Directions
All of the entries below must be copied out exactly.

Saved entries
════════════════

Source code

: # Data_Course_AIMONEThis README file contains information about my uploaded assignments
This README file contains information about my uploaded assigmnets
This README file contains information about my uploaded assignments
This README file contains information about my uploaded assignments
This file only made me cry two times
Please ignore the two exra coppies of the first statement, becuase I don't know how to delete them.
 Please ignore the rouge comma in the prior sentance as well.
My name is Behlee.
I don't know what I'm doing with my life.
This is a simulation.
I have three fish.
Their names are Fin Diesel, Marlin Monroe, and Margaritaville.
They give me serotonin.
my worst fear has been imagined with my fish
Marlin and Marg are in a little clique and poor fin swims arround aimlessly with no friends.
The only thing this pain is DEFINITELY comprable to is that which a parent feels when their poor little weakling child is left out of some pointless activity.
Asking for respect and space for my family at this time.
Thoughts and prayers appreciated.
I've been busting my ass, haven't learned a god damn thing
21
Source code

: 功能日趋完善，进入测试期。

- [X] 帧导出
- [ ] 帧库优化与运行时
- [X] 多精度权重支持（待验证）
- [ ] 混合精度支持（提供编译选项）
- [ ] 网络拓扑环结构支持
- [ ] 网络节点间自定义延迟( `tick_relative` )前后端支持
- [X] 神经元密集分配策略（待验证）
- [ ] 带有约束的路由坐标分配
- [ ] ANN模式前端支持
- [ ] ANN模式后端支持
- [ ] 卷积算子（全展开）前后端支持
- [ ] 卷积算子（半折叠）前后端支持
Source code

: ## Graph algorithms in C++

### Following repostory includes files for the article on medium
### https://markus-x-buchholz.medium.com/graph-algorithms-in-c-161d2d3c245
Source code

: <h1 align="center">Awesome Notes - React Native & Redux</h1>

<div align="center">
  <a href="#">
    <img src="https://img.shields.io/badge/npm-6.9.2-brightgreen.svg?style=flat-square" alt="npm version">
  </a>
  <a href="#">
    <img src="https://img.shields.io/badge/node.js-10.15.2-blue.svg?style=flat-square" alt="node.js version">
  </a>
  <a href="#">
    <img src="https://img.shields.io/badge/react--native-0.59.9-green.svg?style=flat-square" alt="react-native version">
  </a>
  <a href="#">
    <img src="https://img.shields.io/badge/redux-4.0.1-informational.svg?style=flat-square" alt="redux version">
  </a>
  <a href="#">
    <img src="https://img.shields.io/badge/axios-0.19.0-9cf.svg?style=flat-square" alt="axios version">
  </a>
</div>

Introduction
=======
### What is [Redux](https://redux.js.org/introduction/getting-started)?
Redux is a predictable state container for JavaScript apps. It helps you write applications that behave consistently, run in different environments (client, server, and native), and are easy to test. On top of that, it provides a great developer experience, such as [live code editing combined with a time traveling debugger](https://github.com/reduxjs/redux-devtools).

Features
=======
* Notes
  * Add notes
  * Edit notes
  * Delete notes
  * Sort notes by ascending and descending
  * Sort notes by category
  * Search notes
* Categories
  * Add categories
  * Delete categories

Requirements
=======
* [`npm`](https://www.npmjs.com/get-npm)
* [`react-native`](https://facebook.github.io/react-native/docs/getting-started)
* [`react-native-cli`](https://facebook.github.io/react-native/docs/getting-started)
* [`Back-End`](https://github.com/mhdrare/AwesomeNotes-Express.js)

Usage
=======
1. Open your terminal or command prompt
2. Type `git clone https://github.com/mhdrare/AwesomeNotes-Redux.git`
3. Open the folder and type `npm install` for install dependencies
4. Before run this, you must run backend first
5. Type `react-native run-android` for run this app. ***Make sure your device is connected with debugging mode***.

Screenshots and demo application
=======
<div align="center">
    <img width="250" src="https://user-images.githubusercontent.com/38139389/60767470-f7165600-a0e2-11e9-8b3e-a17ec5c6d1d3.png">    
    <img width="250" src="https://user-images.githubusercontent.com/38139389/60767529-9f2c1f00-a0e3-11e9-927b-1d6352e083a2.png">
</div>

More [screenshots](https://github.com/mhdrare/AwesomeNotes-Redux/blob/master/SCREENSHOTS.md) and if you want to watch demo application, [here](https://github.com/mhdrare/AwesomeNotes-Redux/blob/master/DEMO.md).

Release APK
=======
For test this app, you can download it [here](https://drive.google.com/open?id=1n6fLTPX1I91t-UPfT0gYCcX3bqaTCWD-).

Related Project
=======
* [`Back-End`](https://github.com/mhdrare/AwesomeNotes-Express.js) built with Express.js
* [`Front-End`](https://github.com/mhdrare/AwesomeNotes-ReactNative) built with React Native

════════════════

Exercise solution
Source code

: # Data_Course_AIMONEThis README file contains information about my uploaded assignments
This README file contains information about my uploaded assigmnets
This README file contains information about my uploaded assignments
This README file contains information about my uploaded assignments
This file only made me cry two times
Please ignore the two exra coppies of the first statement, becuase I don't know how to delete them.
 Please ignore the rouge comma in the prior sentance as well.
My name is Behlee.
I don't know what I'm doing with my life.
This is a simulation.
I have three fish.
Their names are Fin Diesel, Marlin Monroe, and Margaritaville.
They give me serotonin.
my worst fear has been imagined with my fish
Marlin and Marg are in a little clique and poor fin swims arround aimlessly with no friends.
The only thing this pain is DEFINITELY comprable to is that which a parent feels when their poor little weakling child is left out of some pointless activity.
Asking for respect and space for my family at this time.
Thoughts and prayers appreciated.
I've been busting my ass, haven't learned a god damn thing
21
Source code

: 功能日趋完善，进入测试期。

- [X] 帧导出
- [ ] 帧库优化与运行时
- [X] 多精度权重支持（待验证）
- [ ] 混合精度支持（提供编译选项）
- [ ] 网络拓扑环结构支持
- [ ] 网络节点间自定义延迟( `tick_relative` )前后端支持
- [X] 神经元密集分配策略（待验证）
- [ ] 带有约束的路由坐标分配
- [ ] ANN模式前端支持
- [ ] ANN模式后端支持
- [ ] 卷积算子（全展开）前后端支持
- [ ] 卷积算子（半折叠）前后端支持
Source code

: ## Graph algorithms in C++

### Following repostory includes files for the article on medium
### https://markus-x-buchholz.medium.com/graph-algorithms-in-c-161d2d3c245
Source code

: <h1 align="center">Awesome Notes - React Native & Redux</h1>

<div align="center">
  <a href="#">
    <img src="https://img.shields.io/badge/npm-6.9.2-brightgreen.svg?style=flat-square" alt="npm version">
  </a>
  <a href="#">
    <img src="https://img.shields.io/badge/node.js-10.15.2-blue.svg?style=flat-square" alt="node.js version">
  </a>
  <a href="#">
    <img src="https://img.shields.io/badge/react--native-0.59.9-green.svg?style=flat-square" alt="react-native version">
  </a>
  <a href="#">
    <img src="https://img.shields.io/badge/redux-4.0.1-informational.svg?style=flat-square" alt="redux version">
  </a>
  <a href="#">
    <img src="https://img.shields.io/badge/axios-0.19.0-9cf.svg?style=flat-square" alt="axios version">
  </a>
</div>

Introduction
=======
### What is [Redux](https://redux.js.org/introduction/getting-started)?
Redux is a predictable state container for JavaScript apps. It helps you write applications that behave consistently, run in different environments (client, server, and native), and are easy to test. On top of that, it provides a great developer experience, such as [live code editing combined with a time traveling debugger](https://github.com/reduxjs/redux-devtools).

Features
=======
* Notes
  * Add notes
  * Edit notes
  * Delete notes
  * Sort notes by ascending and descending
  * Sort notes by category
  * Search notes
* Categories
  * Add categories
  * Delete categories

Requirements
=======
* [`npm`](https://www.npmjs.com/get-npm)
* [`react-native`](https://facebook.github.io/react-native/docs/getting-started)
* [`react-native-cli`](https://facebook.github.io/react-native/docs/getting-started)
* [`Back-End`](https://github.com/mhdrare/AwesomeNotes-Express.js)

Usage
=======
1. Open your terminal or command prompt
2. Type `git clone https://github.com/mhdrare/AwesomeNotes-Redux.git`
3. Open the folder and type `npm install` for install dependencies
4. Before run this, you must run backend first
5. Type `react-native run-android` for run this app. ***Make sure your device is connected with debugging mode***.

Screenshots and demo application
=======
<div align="center">
    <img width="250" src="https://user-images.githubusercontent.com/38139389/60767470-f7165600-a0e2-11e9-8b3e-a17ec5c6d1d3.png">    
    <img width="250" src="https://user-images.githubusercontent.com/38139389/60767529-9f2c1f00-a0e3-11e9-927b-1d6352e083a2.png">
</div>

More [screenshots](https://github.com/mhdrare/AwesomeNotes-Redux/blob/master/SCREENSHOTS.md) and if you want to watch demo application, [here](https://github.com/mhdrare/AwesomeNotes-Redux/blob/master/DEMO.md).

Release APK
=======
For test this app, you can download it [here](https://drive.google.com/open?id=1n6fLTPX1I91t-UPfT0gYCcX3bqaTCWD-).

Related Project
=======
* [`Back-End`](https://github.com/mhdrare/AwesomeNotes-Express.js) built with Express.js
* [`Front-End`](https://github.com/mhdrare/AwesomeNotes-ReactNative) built with React Native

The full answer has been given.